Von Anne Bremenkamp | 21.09.2011, 09:02 Uhr

Den Fahrtwind um die Nase wehen lassen, die Geschwindigkeit spüren, Freiheit empfinden – seit 1993 setzen die Menschen der integrativen Behindertengruppe „Sternschnuppen“ aus dem Kirchspiel Emsbüren regelmäßig einmal im Jahr den Helm auf, nehmen auf dem Sozius oder im Beiwagen eines PS-starken Motorrads Platz und genießen die Tour durch die Landschaft.

„Menschen mit Behinderungen wollen wie alle anderen Menschen ihr Leben selbst gestalten, eigenständig handeln und selbstverständlicher Teil der Gesellschaft sein. Sie wollen einfach das Leben erleben“, betonte Angelika Kamphus, Sprecherin der Ende der 1980er-Jahre gegründeten „Sternschnuppen“. Sie räumte so gleich mit dem Vorurteil auf, dass sich die Begegnungen zwischen Menschen mit und ohne Behinderungen auf bloßes Kaffeetrinken beschränken.

Die Motorradtour gilt bei den „Sternschnuppen“ als ein absolutes Highlight in einem eh schon abwechslungsreichen Jahresverlauf. „Dass wir sogar unter die Biker gegangen sind, haben wir den „Heckenrosen“ aus Rheine und der Förder- und Freizeitgruppe der Behinderten aus Neuenkirchen zu verdanken, die dank ehrenamtlicher Fahrer schon länger solche Touren unternehmen. Wir sind damals sozusagen nicht auf den fahrenden Zug, aber aufs rollende Motorrad aufgesprungen“, sagte Angelika Kamphus. Sie freute sich darüber, dass die befreundeten Integrationsgruppen ihre Kontakte über Länder- und Bistumsgrenzen hinweg weiter ausbauen, indem sich jetzt rund 70 Menschen mit und ohne Behinderungen zu einem lebendigen Tag der Begegnung im Dorfgemeinschaftshaus in Mehringen trafen.

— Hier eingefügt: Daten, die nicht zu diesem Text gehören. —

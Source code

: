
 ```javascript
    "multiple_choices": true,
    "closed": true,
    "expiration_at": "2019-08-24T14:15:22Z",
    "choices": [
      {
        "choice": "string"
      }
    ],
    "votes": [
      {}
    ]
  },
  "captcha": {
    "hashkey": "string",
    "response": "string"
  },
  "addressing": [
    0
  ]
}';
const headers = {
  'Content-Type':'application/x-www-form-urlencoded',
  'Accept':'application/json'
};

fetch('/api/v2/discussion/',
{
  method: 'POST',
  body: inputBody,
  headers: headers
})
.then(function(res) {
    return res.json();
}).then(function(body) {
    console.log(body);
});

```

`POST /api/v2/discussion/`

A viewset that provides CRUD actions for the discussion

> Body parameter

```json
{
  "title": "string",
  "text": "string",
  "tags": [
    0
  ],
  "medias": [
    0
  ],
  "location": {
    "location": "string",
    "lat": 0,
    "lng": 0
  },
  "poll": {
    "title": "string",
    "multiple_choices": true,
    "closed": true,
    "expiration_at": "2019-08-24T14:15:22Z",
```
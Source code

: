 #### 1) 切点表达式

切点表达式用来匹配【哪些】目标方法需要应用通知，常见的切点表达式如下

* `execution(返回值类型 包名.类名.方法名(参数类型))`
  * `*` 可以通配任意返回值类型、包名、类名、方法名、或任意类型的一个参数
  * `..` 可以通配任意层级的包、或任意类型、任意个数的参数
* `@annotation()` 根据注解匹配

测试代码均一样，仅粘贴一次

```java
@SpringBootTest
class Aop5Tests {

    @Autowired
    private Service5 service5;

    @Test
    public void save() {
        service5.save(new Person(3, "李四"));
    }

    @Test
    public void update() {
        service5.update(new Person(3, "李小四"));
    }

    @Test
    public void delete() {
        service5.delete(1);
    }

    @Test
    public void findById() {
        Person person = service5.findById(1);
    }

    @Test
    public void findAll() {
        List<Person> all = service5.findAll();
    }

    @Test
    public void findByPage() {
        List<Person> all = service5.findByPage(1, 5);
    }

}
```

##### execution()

„Auf dem Motorrad ist jeder für sich allein mit seinen Glücksgefühlen, hier steht das Zusammengehörigkeitsgefühl einer tollen Gemeinschaft im Mittelpunkt“, hatte Kamphus viele Ideen im Gepäck, die das gegenseitige Kennenlernen zu einem Kinderspiel machten. „Viel Freude und viele Freundschaften“, wünschten denn auch Kaplan Markus Brinker und Pater Anthony als Vertreter der katholischen Kirchengemeinde Emsbüren. Bürgermeister Bernhard Overberg betonte, dass die „Sternschnuppen“ auf vorbildliche Weise das Für- und Miteinander in Emsbüren fördern, was besondere Unterstützung durch die Gemeinde verdiene. Wie vielfältig ein Jahr mit den „Sternschnuppen“ ist, wurde eindrucksvoll anhand des ausgetüftelten Jahresplans bewiesen, der neben gemeinsamen Kirchgängen und Wochenendfreizeiten auch spezielle Männer- und Frauentage, Cocktailabende beim Kreuzbund, eine Karnevalssitzung, das traditionelle Ostereiersuchen, das Sommerfest, winterliches Klootscheeten, die Weihnachtsfeier und viele weitere Aktivitäten für ein grenzenloses menschliches Miteinander umfasst.